With Excellent Maps of the Australian and California Gold Districts

Rare guidebook to the gold regions of California, Russia and most notably, Australia. The present example is styled the second edition on the title page. Thomas Streeter's copy, purportedly an example of the first edition, was issued with only four maps. However, Gary Kurutz describes the first edition of this title as having the full complement of five maps, as in the present second edition, while not describing the four-map edition owned by Streeter. Wyld had issued an earlier separate work focusing on California in 1849: Geographical & Mineralogical Notes to Accompany Mr. Wyld's Map of the Gold Regions of California

Although the present title focuses on the gold regions of Australia, the California content is notable, and the author seems intent on comparing the two regions by juxtaposing them in a single volume. The California section of the text mentions an 1825 gold discovery near San Diego "at St. Isidore," as well as Marshall's famous discovery, the Ave Maria mine on Col.

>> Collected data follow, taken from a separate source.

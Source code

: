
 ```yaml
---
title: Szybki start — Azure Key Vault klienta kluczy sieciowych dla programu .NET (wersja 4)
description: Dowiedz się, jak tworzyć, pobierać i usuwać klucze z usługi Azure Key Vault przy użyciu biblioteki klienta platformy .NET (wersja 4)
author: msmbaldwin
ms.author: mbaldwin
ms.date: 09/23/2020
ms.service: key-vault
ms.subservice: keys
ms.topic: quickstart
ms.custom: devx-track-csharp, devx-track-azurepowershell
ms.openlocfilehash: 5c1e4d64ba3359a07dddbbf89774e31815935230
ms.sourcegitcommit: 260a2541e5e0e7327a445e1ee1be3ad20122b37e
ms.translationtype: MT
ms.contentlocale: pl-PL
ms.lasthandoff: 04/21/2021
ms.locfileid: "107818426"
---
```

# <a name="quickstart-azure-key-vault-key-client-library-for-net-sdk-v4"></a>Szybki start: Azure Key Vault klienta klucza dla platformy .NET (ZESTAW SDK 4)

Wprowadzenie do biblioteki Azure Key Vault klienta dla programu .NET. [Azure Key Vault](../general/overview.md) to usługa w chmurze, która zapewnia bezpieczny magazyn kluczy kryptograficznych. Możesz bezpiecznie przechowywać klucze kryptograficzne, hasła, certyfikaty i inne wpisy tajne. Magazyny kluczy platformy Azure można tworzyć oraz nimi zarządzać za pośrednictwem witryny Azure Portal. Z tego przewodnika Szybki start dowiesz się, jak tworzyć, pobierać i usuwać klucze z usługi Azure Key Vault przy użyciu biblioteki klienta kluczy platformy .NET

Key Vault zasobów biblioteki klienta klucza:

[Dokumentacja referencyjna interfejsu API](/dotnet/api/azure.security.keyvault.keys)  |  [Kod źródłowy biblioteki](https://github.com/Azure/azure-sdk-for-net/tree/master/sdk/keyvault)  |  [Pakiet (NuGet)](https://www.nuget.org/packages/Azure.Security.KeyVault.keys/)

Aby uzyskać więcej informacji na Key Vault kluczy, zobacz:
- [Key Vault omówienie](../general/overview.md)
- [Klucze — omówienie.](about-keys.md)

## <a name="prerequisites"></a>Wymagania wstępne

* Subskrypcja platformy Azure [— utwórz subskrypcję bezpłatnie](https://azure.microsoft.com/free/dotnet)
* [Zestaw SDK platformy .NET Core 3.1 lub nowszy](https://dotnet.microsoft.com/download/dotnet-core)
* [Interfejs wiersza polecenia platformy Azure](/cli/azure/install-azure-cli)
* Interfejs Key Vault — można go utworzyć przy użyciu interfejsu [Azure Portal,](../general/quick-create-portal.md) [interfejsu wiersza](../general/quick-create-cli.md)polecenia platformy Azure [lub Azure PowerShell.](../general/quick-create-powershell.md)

Fremont's estate, and other early California mining ventures. According to Gary Kurutz:

Wyld wrote in a tone in keeping with the ambition of imperialistic Victorian England, extolling British possibilities for the gold of California and the entire world... The author provided comparisons... between California and Australia - Kurutz.

The present work includes five maps, which are:

  • The World On Mercator's Projection, Shewing The Distribution of Gold . . . 
  • Gold Districts of Australia (all of Eastern Australia)
  • Map of the Gold Regions of Australia . . . (Bathurst to Sidney and Newcastle)
  • Map of the Gold Regions of Australia . . . (Victoria and New South Wales)
  • The Gold District of California.

The California map is very similar to Wyld's rare separately published Map of the Gold Regions of California (1851), but focusing more particularly on California, with less of the surrounding areas as a whole.

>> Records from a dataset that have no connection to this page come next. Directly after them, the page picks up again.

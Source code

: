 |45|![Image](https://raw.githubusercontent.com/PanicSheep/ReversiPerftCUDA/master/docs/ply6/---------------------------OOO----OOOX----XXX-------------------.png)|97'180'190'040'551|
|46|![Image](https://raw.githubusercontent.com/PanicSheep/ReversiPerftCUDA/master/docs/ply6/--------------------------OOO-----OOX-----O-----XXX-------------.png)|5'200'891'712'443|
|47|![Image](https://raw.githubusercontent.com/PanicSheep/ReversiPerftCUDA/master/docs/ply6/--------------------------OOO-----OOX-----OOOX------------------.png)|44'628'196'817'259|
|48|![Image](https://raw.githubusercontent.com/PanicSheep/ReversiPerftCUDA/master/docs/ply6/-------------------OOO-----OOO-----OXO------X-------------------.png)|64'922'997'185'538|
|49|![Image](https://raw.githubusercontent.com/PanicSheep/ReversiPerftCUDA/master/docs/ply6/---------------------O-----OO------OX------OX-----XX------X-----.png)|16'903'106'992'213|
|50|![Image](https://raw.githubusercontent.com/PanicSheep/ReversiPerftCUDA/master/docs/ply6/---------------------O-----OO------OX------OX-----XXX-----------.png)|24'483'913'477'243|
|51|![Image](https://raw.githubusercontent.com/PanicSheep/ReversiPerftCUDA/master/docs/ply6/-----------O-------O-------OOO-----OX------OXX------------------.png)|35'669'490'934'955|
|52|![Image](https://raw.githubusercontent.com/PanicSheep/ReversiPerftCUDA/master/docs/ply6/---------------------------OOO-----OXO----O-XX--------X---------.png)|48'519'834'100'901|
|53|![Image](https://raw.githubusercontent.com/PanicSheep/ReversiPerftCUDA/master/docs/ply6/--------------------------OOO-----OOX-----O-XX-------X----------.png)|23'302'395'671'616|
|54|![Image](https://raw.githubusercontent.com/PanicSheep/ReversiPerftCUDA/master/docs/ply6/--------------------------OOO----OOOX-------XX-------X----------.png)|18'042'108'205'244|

According to Thomas Streeter (whose copy was issued with only 4 maps):

The interest of this pamphlet lies in the attention paid to quartz mining for gold in California. This was scarcely mentioned in  the  Wyld 1849 pamphlet. Various gold bearing quartz veins are shown on the California map, which still shows the “Mountain of Pure Sulphur” of the 1849 Wyld map.---TWS.

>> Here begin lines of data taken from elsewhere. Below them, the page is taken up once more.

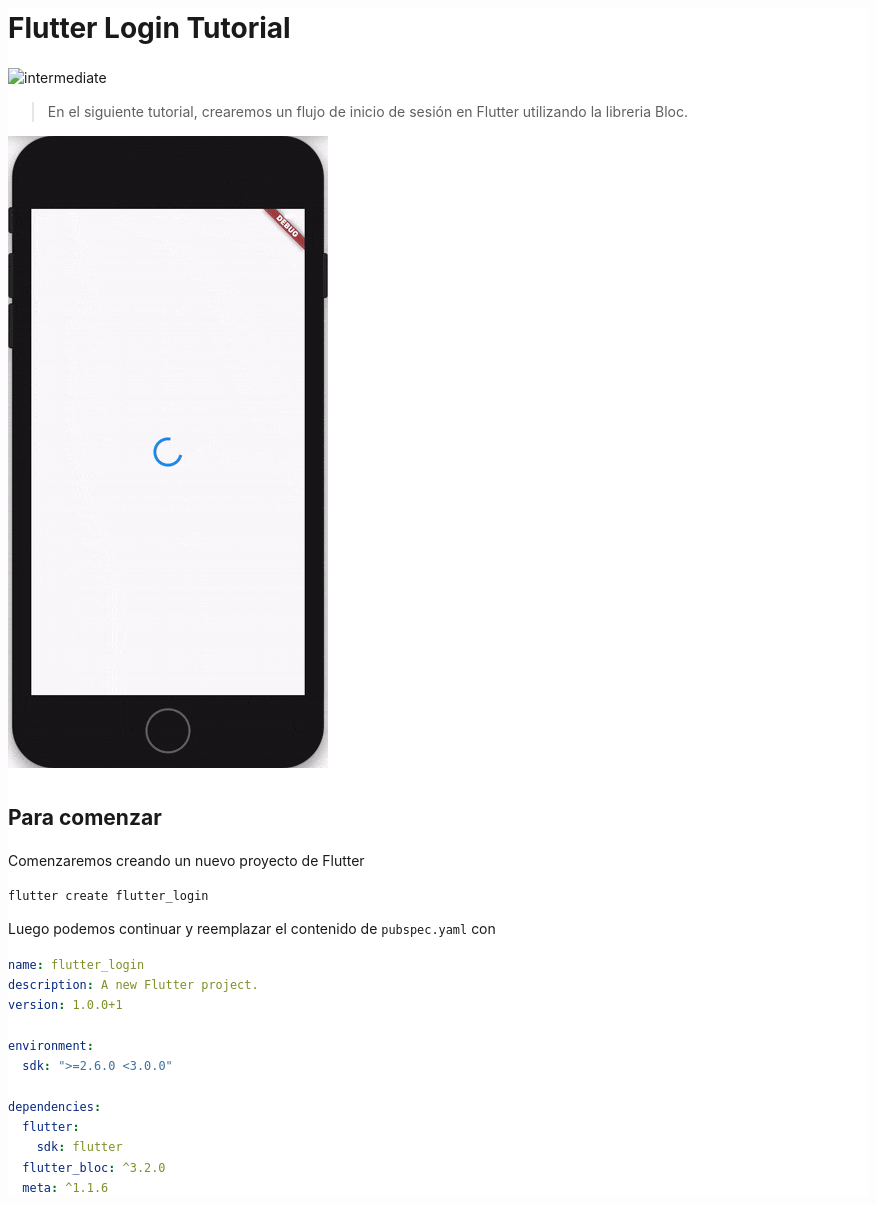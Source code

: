 # Flutter Login Tutorial

![intermediate](https://img.shields.io/badge/nivel-intermedio-orange)

> En el siguiente tutorial, crearemos un flujo de inicio de sesión en Flutter utilizando la libreria Bloc.

![demo](../assets/gifs/flutter_login.gif)

## Para comenzar

Comenzaremos creando un nuevo proyecto de Flutter

```bash
flutter create flutter_login
```

Luego podemos continuar y reemplazar el contenido de `pubspec.yaml` con

```yaml
name: flutter_login
description: A new Flutter project.
version: 1.0.0+1

environment:
  sdk: ">=2.6.0 <3.0.0"

dependencies:
  flutter:
    sdk: flutter
  flutter_bloc: ^3.2.0
  meta: ^1.1.6
```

The work is very rare. The Streeter copy (with only 4 maps) sold for $400 in 1968. This is the second iteration of the work, with one additional map (Victoria and New South Wales). There was also a third edition, issued in 1853.

Condition Description
Octavo. Recent half crimson morocco and marbled boards. 44 pages + [4] page catalog "Wyld's Maps." With 5 folding lithograph maps, the gold regions outlined in color. Clean nice example, with the maps in beautiful condition.
Streeter Sale 2729 (1852 edition with four maps). Howell Catalog 50: 1663 (the Streeter copy). Kurutz 703b. Ferguson 18922. Sabin 105657. Wheat, Gold Regions 236 (for California map).
James Wyld Biography

James Wyld Sr. (1790-1836) was a British cartographer and one of Europe’s leading mapmakers. He made many contributions to cartography, including the introduction of lithography into map printing in 1812.

William Faden, another celebrated cartographer, passed down his mapmaking business to Wyld in 1823. The quality and quantity of Faden’s maps, combined with Wyld’s considerable skill, brought Wyld great prestige.

Wyld was named geographer to Kings George IV and William IV, as well as HRH the Duke of York. In 1825, he was elected an Associate of the Institution of Civil Engineers. He was one of the founding members of the Royal Geographical Society in 1830. Also in 1830, his son, James Wyld Jr., took over his publishing house. Wyld Sr. died of overwork on October 14, 1836.

James Wyld Jr. (1812-87) was a renowned cartographer in his own right and he successfully carried on his father’s business. He gained the title of Geographer to the Queen and H.R.H. Prince Albert. Punch (1850) described him in humorous cartographic terms, “If Mr. Wyld’s brain should be ever discovered (we will be bound he has a Map of it inside his hat), we should like to have a peep at it, for we have a suspicion that the two hemispheres must be printed, varnished, and glazed, exactly like a pair of globes.”